How are Sweden’s tourist spots coping with the risk of coronavirus outbreaks this summer?

How are Sweden's tourist spots coping with the risk of coronavirus outbreaks this summer?
A beach on Öland, a popular tourist spot that also has Sweden's highest proportion of elderly residents. Photo: Mikael Fritzon / TT
The Public Health Agency has warned that rural areas popular with tourists are particularly vulnerable to a second wave of the coronavirus this summer.

“At the end of the summer, we may get an increased strain on the healthcare sector if distance isn't kept and the restrictions aren't respected,” said the Public Health Agency's general director Johan Carlson at a press conference in early July.

He warned that it was especially important for young people to continue following the restrictions.

“It's unreasonable to think you can live as normal if you aren't in a risk groups while others have to keep distance,” he said.

While the larger cities in Sweden tend to empty out during the warmer months, there is concern about how infection may spread in popular tourist spots.

“We know that the most common tourist areas aren't very densely populated normally, so there is a big percentage increase in the population, for example on Gotland and Öland,” said Thomas Lindén, a department head at the National Board of Health and Welfare.

So how are these areas coping so far?

“At the moment there is available [hospital] capacity in all tourist areas, but there is significant worry,” Lindén said.

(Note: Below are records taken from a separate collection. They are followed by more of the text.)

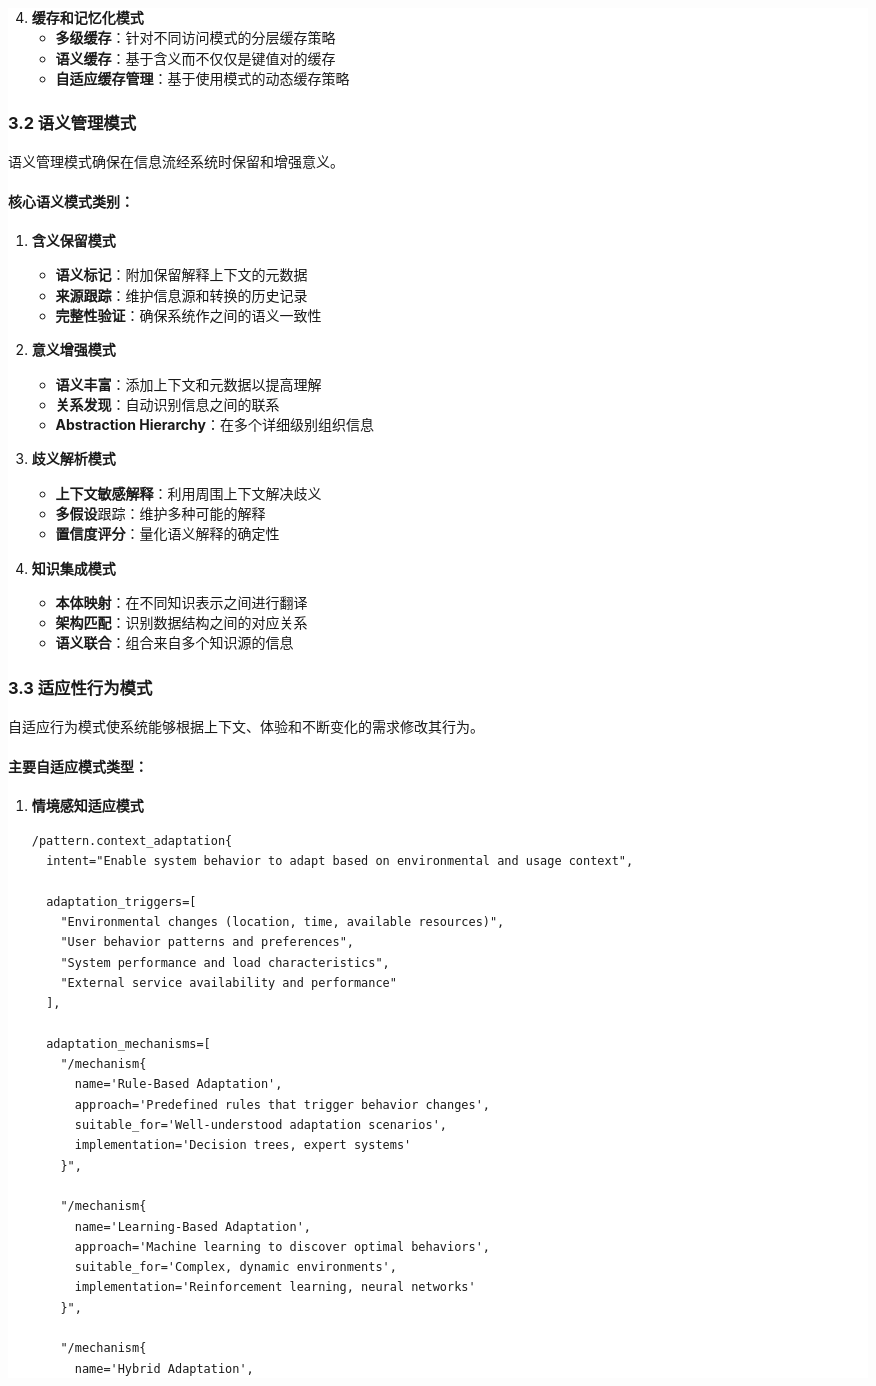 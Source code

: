 4. **缓存和记忆化模式**
   - **多级缓存**：针对不同访问模式的分层缓存策略
   - **语义缓存**：基于含义而不仅仅是键值对的缓存
   - **自适应缓存管理**：基于使用模式的动态缓存策略

### 3.2 语义管理模式

语义管理模式确保在信息流经系统时保留和增强意义。

#### 核心语义模式类别：

1. **含义保留模式**
   - **语义标记**：附加保留解释上下文的元数据
   - **来源跟踪**：维护信息源和转换的历史记录
   - **完整性验证**：确保系统作之间的语义一致性

2. **意义增强模式**
   - **语义丰富**：添加上下文和元数据以提高理解
   - **关系发现**：自动识别信息之间的联系
   - **Abstraction Hierarchy**：在多个详细级别组织信息

3. **歧义解析模式**
   - **上下文敏感解释**：利用周围上下文解决歧义
   - **多假设**跟踪：维护多种可能的解释
   - **置信度评分**：量化语义解释的确定性

4. **知识集成模式**
   - **本体映射**：在不同知识表示之间进行翻译
   - **架构匹配**：识别数据结构之间的对应关系
   - **语义联合**：组合来自多个知识源的信息

### 3.3 适应性行为模式

自适应行为模式使系统能够根据上下文、体验和不断变化的需求修改其行为。

#### 主要自适应模式类型：

1. **情境感知适应模式**
   ```
   /pattern.context_adaptation{
     intent="Enable system behavior to adapt based on environmental and usage context",
     
     adaptation_triggers=[
       "Environmental changes (location, time, available resources)",
       "User behavior patterns and preferences",
       "System performance and load characteristics",
       "External service availability and performance"
     ],
     
     adaptation_mechanisms=[
       "/mechanism{
         name='Rule-Based Adaptation',
         approach='Predefined rules that trigger behavior changes',
         suitable_for='Well-understood adaptation scenarios',
         implementation='Decision trees, expert systems'
       }",
       
       "/mechanism{
         name='Learning-Based Adaptation',
         approach='Machine learning to discover optimal behaviors',
         suitable_for='Complex, dynamic environments',
         implementation='Reinforcement learning, neural networks'
       }",
       
       "/mechanism{
         name='Hybrid Adaptation',
   ```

In the Kalmar region, including the island of Öland which was singled out in this week's press conference following reports of crowding, local authorities say that so far, there have not been major problems.

“We have few Covid-19 inpatients, less than a handful,” said the region's healthcare director Johan Rosenqvist. “Otherwise, it's like any summer, we are used to a lot of people coming here. The difference is that we must have resources to devote to Covid-19 patients.”

He said that it would however be a problem if there was a local outbreak before the end of summer, with many medical staff still on holiday. In that case, Rosenqvist said it might be necessary to call them back to work. 


Photo: Jessica Gow / TT

Agneta Ahlberg, head of operations the campsites in Borgholm on Öland, said tourism in the area was very different this year. 

“When the decision came [in mid-June] that people could travel more than two hours away, there were lots of bookings. It made a very big difference,” she said. 

“There are always some [who ignore rules] but the vast majority are responsible, and we try to be around and remind them too. Everyone knows what applies,” said her colleague Hans Gerremo. “I was down at the campsite earlier talking with guests, they feel good and can see that we care. We've arranged extra cleaning too.”

“I don't think we've seen the crowding that's being talked about. People naturally keep a distance from each other,” he said.

One family of seven had made the two and a half hour journey from their hometown to stay at the campsite, and said they were comfortable at Borgholm.

“We had views from the beginning about the fact there were so many people here on Öland, we said they were completely stupid, but then we came here ourselves,” Stefan and Lotta Ekenmo told TT.

“You have your own accommodation with a caravan, and then you follow the recommendations. It would be different if you stayed at a hotel or in cottages where other people have stayed. Here, it's just us.”